When I met with a group of pastors, ministry leaders, and writers to discuss the future of the church, the majority agreed that modeling costly discipleship and actively living by faith are essential. However, we were slow to nail down a single programme or plan for moving forward. This struck me as wise.
The majority of denominations in America are in decline or just barely growing. Younger generations may be committed to the church in some pockets, but groups like Pew Research and LifeWay note that they remain outside of the church in larger numbers than any other generation and many are not expected to return on their own.
Ed Stetzer of LifeWay took the time to ask young adults why they left the church, and the overwhelming response from 52 per cent was a shift in religious, ethical, or political beliefs. It's particularly notable that 18 per cent left over disagreements tied to political or social issues, while 17 per cent said they had only gone to church in order to please others.
I've seen this up close and personal with people very close to me. One left the faith because she was taught that Christianity was incompatible with evolution, while others had a right wing ideology intertwined with their faith. As others shifted their views on social issues, they were told that the Bible must be interpreted in one way and one way only in order to be faithful.

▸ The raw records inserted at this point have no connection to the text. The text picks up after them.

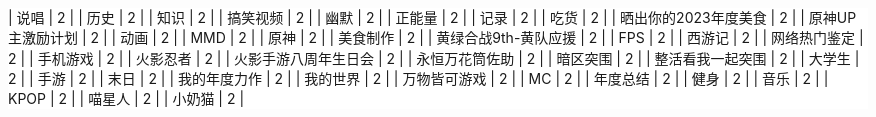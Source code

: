 | 说唱 | 2 |
| 历史 | 2 |
| 知识 | 2 |
| 搞笑视频 | 2 |
| 幽默 | 2 |
| 正能量 | 2 |
| 记录 | 2 |
| 吃货 | 2 |
| 晒出你的2023年度美食 | 2 |
| 原神UP主激励计划 | 2 |
| 动画 | 2 |
| MMD | 2 |
| 原神 | 2 |
| 美食制作 | 2 |
| 黄绿合战9th-黄队应援 | 2 |
| FPS | 2 |
| 西游记 | 2 |
| 网络热门鉴定 | 2 |
| 手机游戏 | 2 |
| 火影忍者 | 2 |
| 火影手游八周年生日会 | 2 |
| 永恒万花筒佐助 | 2 |
| 暗区突围 | 2 |
| 整活看我一起突围 | 2 |
| 大学生 | 2 |
| 手游 | 2 |
| 末日 | 2 |
| 我的年度力作 | 2 |
| 我的世界 | 2 |
| 万物皆可游戏 | 2 |
| MC | 2 |
| 年度总结 | 2 |
| 健身 | 2 |
| 音乐 | 2 |
| KPOP | 2 |
| 喵星人 | 2 |
| 小奶猫 | 2 |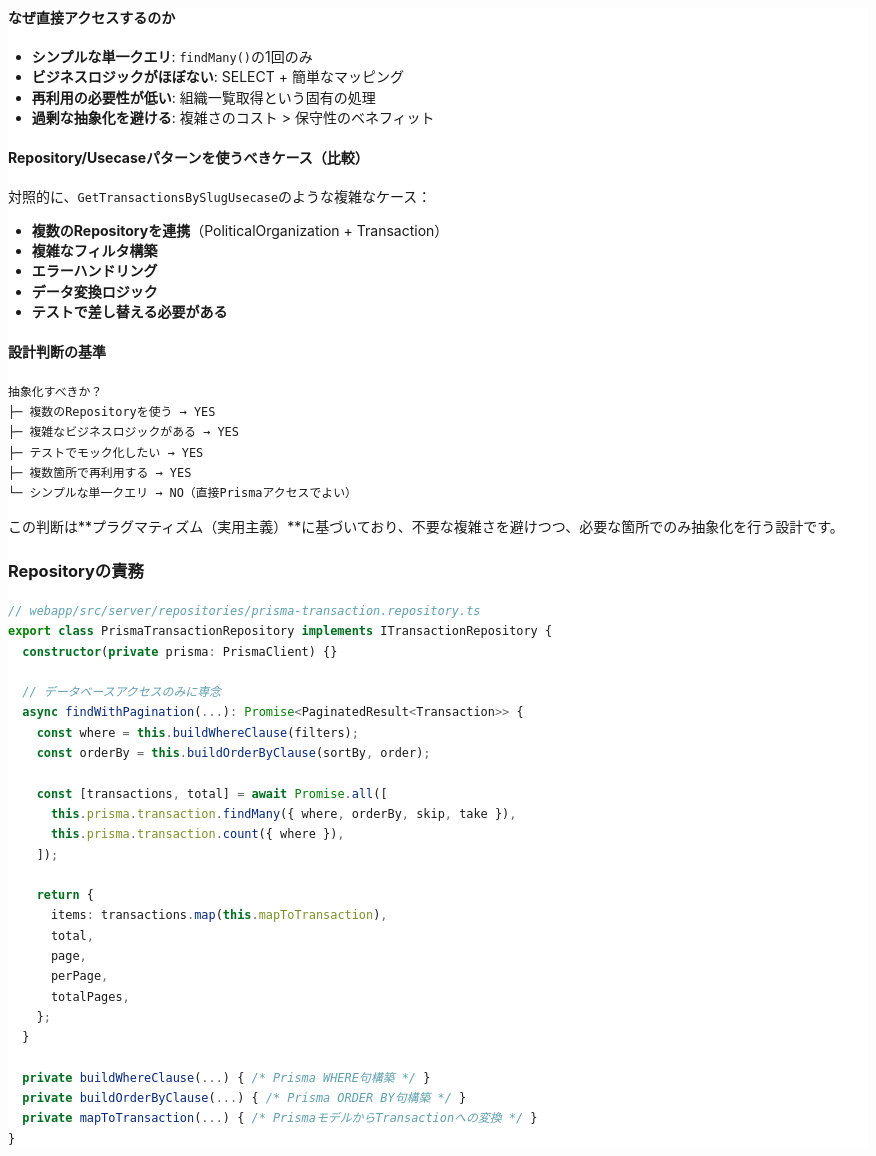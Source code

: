 
#### なぜ直接アクセスするのか

- **シンプルな単一クエリ**: `findMany()`の1回のみ
- **ビジネスロジックがほぼない**: SELECT + 簡単なマッピング
- **再利用の必要性が低い**: 組織一覧取得という固有の処理
- **過剰な抽象化を避ける**: 複雑さのコスト > 保守性のベネフィット

#### Repository/Usecaseパターンを使うべきケース（比較）

対照的に、`GetTransactionsBySlugUsecase`のような複雑なケース：

- **複数のRepositoryを連携**（PoliticalOrganization + Transaction）
- **複雑なフィルタ構築**
- **エラーハンドリング**
- **データ変換ロジック**
- **テストで差し替える必要がある**

#### 設計判断の基準

```
抽象化すべきか？
├─ 複数のRepositoryを使う → YES
├─ 複雑なビジネスロジックがある → YES
├─ テストでモック化したい → YES
├─ 複数箇所で再利用する → YES
└─ シンプルな単一クエリ → NO（直接Prismaアクセスでよい）
```

この判断は**プラグマティズム（実用主義）**に基づいており、不要な複雑さを避けつつ、必要な箇所でのみ抽象化を行う設計です。

### Repositoryの責務

```typescript
// webapp/src/server/repositories/prisma-transaction.repository.ts
export class PrismaTransactionRepository implements ITransactionRepository {
  constructor(private prisma: PrismaClient) {}

  // データベースアクセスのみに専念
  async findWithPagination(...): Promise<PaginatedResult<Transaction>> {
    const where = this.buildWhereClause(filters);
    const orderBy = this.buildOrderByClause(sortBy, order);
    
    const [transactions, total] = await Promise.all([
      this.prisma.transaction.findMany({ where, orderBy, skip, take }),
      this.prisma.transaction.count({ where }),
    ]);

    return {
      items: transactions.map(this.mapToTransaction),
      total,
      page,
      perPage,
      totalPages,
    };
  }
  
  private buildWhereClause(...) { /* Prisma WHERE句構築 */ }
  private buildOrderByClause(...) { /* Prisma ORDER BY句構築 */ }
  private mapToTransaction(...) { /* PrismaモデルからTransactionへの変換 */ }
}
```
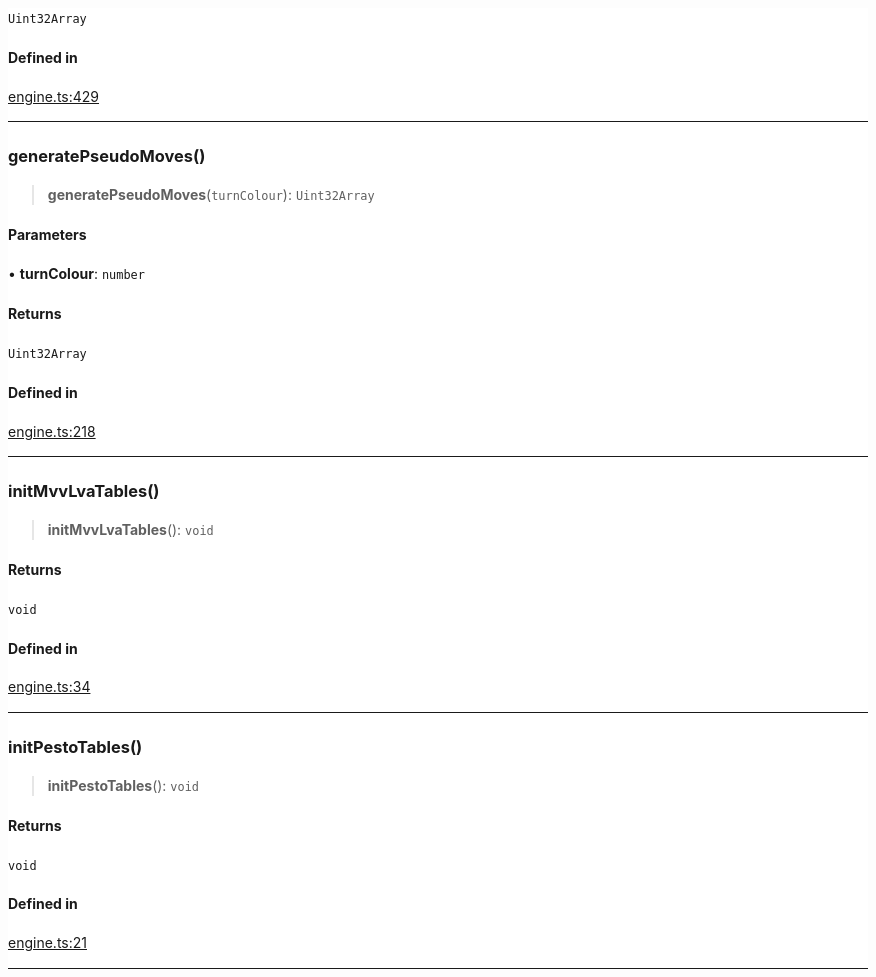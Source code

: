 `Uint32Array`

#### Defined in

[engine.ts:429](https://github.com/marcobuontempo/tonnetto-chess-ts/blob/5b48e10891a709c6d987943c0a8c2c76a5b582f9/src/engine.ts#L429)

***

### generatePseudoMoves()

> **generatePseudoMoves**(`turnColour`): `Uint32Array`

#### Parameters

• **turnColour**: `number`

#### Returns

`Uint32Array`

#### Defined in

[engine.ts:218](https://github.com/marcobuontempo/tonnetto-chess-ts/blob/5b48e10891a709c6d987943c0a8c2c76a5b582f9/src/engine.ts#L218)

***

### initMvvLvaTables()

> **initMvvLvaTables**(): `void`

#### Returns

`void`

#### Defined in

[engine.ts:34](https://github.com/marcobuontempo/tonnetto-chess-ts/blob/5b48e10891a709c6d987943c0a8c2c76a5b582f9/src/engine.ts#L34)

***

### initPestoTables()

> **initPestoTables**(): `void`

#### Returns

`void`

#### Defined in

[engine.ts:21](https://github.com/marcobuontempo/tonnetto-chess-ts/blob/5b48e10891a709c6d987943c0a8c2c76a5b582f9/src/engine.ts#L21)

***
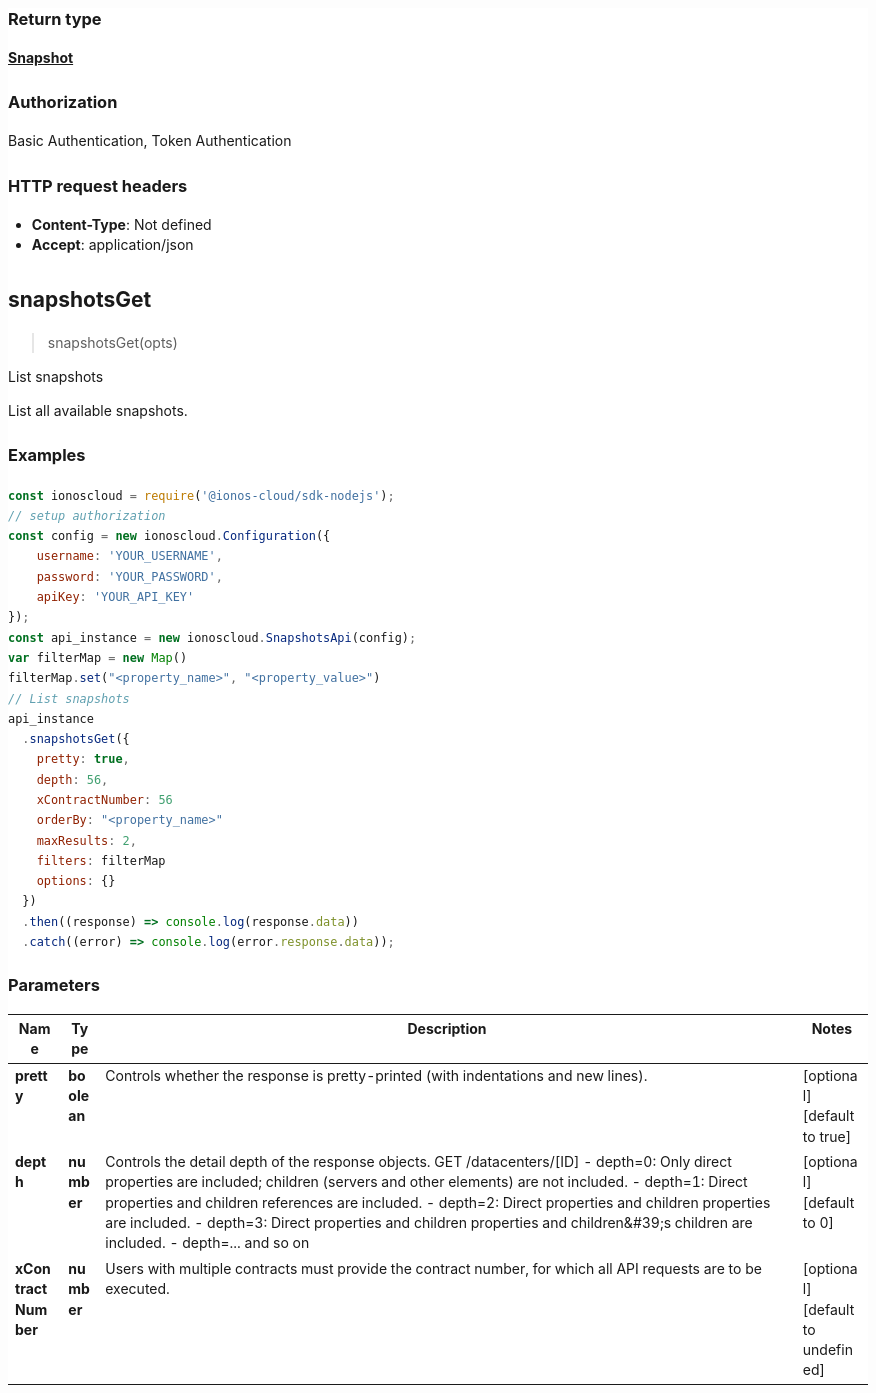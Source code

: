 ### Return type

[**Snapshot**](../models/Snapshot.md)

### Authorization

Basic Authentication, Token Authentication

### HTTP request headers

- **Content-Type**: Not defined
- **Accept**: application/json


## snapshotsGet

> <Snapshots> snapshotsGet(opts)

List snapshots

List all available snapshots.

### Examples

```javascript
const ionoscloud = require('@ionos-cloud/sdk-nodejs');
// setup authorization
const config = new ionoscloud.Configuration({
    username: 'YOUR_USERNAME',
    password: 'YOUR_PASSWORD',
    apiKey: 'YOUR_API_KEY'
});
const api_instance = new ionoscloud.SnapshotsApi(config);
var filterMap = new Map()
filterMap.set("<property_name>", "<property_value>")
// List snapshots
api_instance
  .snapshotsGet({
    pretty: true,
    depth: 56,
    xContractNumber: 56
    orderBy: "<property_name>"
    maxResults: 2,
    filters: filterMap
    options: {}
  })
  .then((response) => console.log(response.data))
  .catch((error) => console.log(error.response.data));
```

### Parameters

| Name | Type | Description | Notes |
| ---- | ---- | ----------- | ----- |
| **pretty** | **boolean** | Controls whether the response is pretty-printed (with indentations and new lines). | [optional][default to true] |
| **depth** | **number** | Controls the detail depth of the response objects.  GET /datacenters/[ID]  - depth&#x3D;0: Only direct properties are included; children (servers and other elements) are not included.  - depth&#x3D;1: Direct properties and children references are included.  - depth&#x3D;2: Direct properties and children properties are included.  - depth&#x3D;3: Direct properties and children properties and children\&#39;s children are included.  - depth&#x3D;... and so on | [optional][default to 0] |
| **xContractNumber** | **number** | Users with multiple contracts must provide the contract number, for which all API requests are to be executed. | [optional][default to undefined] |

In other words, a large number of younger Christians were told that being a follower of Jesus had to be linked to a particular political ideology or biblical interpretation. It's likely that more evangelism is needed, but we can't overlook the fact that some of the largest denominations have been bounded set in their thinking, emphasizing many distinctives and requirements in order to belong.
The more I talk about discipleship with pastors, the more discipleship stands apart from the kind of boundary-based battles over culture and doctrine that have been so troubling to young adults. Discipleship is far more centered set, calling people toward Christ at the center, trusting that the disciple who pursues a transforming relationship with Christ won't need boundaries and threats of excommunication to stay oriented toward Christ.

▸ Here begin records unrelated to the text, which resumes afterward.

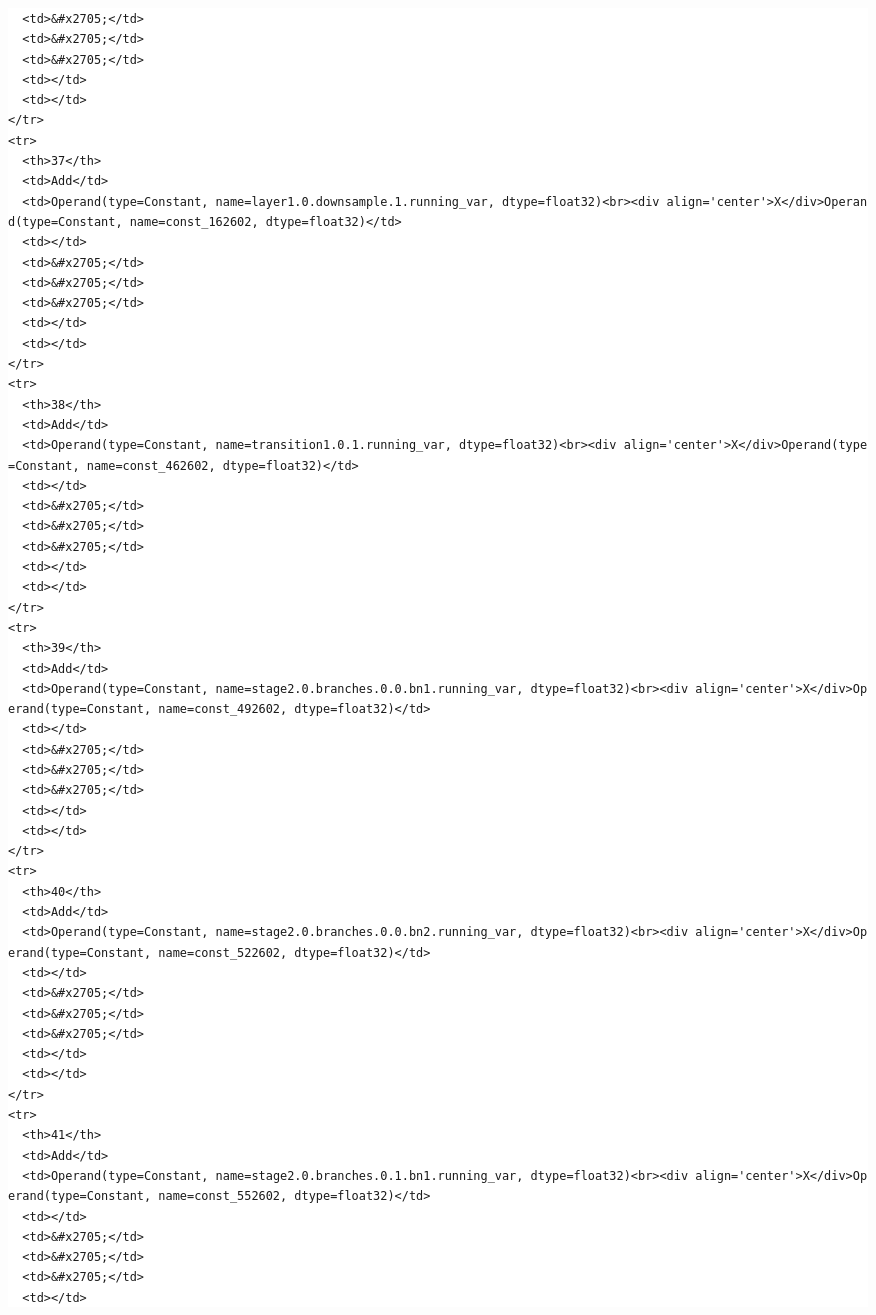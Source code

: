       <td>&#x2705;</td>
      <td>&#x2705;</td>
      <td>&#x2705;</td>
      <td></td>
      <td></td>
    </tr>
    <tr>
      <th>37</th>
      <td>Add</td>
      <td>Operand(type=Constant, name=layer1.0.downsample.1.running_var, dtype=float32)<br><div align='center'>X</div>Operand(type=Constant, name=const_162602, dtype=float32)</td>
      <td></td>
      <td>&#x2705;</td>
      <td>&#x2705;</td>
      <td>&#x2705;</td>
      <td></td>
      <td></td>
    </tr>
    <tr>
      <th>38</th>
      <td>Add</td>
      <td>Operand(type=Constant, name=transition1.0.1.running_var, dtype=float32)<br><div align='center'>X</div>Operand(type=Constant, name=const_462602, dtype=float32)</td>
      <td></td>
      <td>&#x2705;</td>
      <td>&#x2705;</td>
      <td>&#x2705;</td>
      <td></td>
      <td></td>
    </tr>
    <tr>
      <th>39</th>
      <td>Add</td>
      <td>Operand(type=Constant, name=stage2.0.branches.0.0.bn1.running_var, dtype=float32)<br><div align='center'>X</div>Operand(type=Constant, name=const_492602, dtype=float32)</td>
      <td></td>
      <td>&#x2705;</td>
      <td>&#x2705;</td>
      <td>&#x2705;</td>
      <td></td>
      <td></td>
    </tr>
    <tr>
      <th>40</th>
      <td>Add</td>
      <td>Operand(type=Constant, name=stage2.0.branches.0.0.bn2.running_var, dtype=float32)<br><div align='center'>X</div>Operand(type=Constant, name=const_522602, dtype=float32)</td>
      <td></td>
      <td>&#x2705;</td>
      <td>&#x2705;</td>
      <td>&#x2705;</td>
      <td></td>
      <td></td>
    </tr>
    <tr>
      <th>41</th>
      <td>Add</td>
      <td>Operand(type=Constant, name=stage2.0.branches.0.1.bn1.running_var, dtype=float32)<br><div align='center'>X</div>Operand(type=Constant, name=const_552602, dtype=float32)</td>
      <td></td>
      <td>&#x2705;</td>
      <td>&#x2705;</td>
      <td>&#x2705;</td>
      <td></td>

If we invest in defending certain interpretations of the Bible as the foundation of our faith, then we may well end up with our Bibles and theological agendas intact, but we shouldn't be surprised when we fail to offer anything compelling or life-changing to the next generation. Living the truth of "Jesus is alive" with a focus on discipleship is far more important than battling for a particular sexual ethic or theological viewpoint. How do we expect people to move toward holiness if they are not transformed by Christ? How does the truth of the Bible become relevant if its promises aren't replicated in our daily lives?
This isn't to say that our beliefs are irrelevant. Rather, our beliefs must be put into practice within the context of discipleship, a life changing encounter with the risen Christ that results in bearing our crosses daily and imitating the life of Jesus.
This is long, slow work. It's the kind of work that unfolds over a lifetime. It's not a programme that we can implement and then track and measure within a few years. A large segment of young adults needs to experience the kind of Christianity that is distinguished by an encounter with Christ, not the kind of Christianity that mans the gates of theological and cultural battles to defend ideas about Christ.
Most importantly, if today's unaffiliated young adults are ever going to experience the new life of Christ, they are going to need mentors and guides who can show the way forward. That means it's on us to take discipleship seriously if we ever hope to see our churches thrive with people who are living in the freedom and joy of Christ. This may be the slowest "fix" possible for our declining attendance problems, and that's exactly why it may work.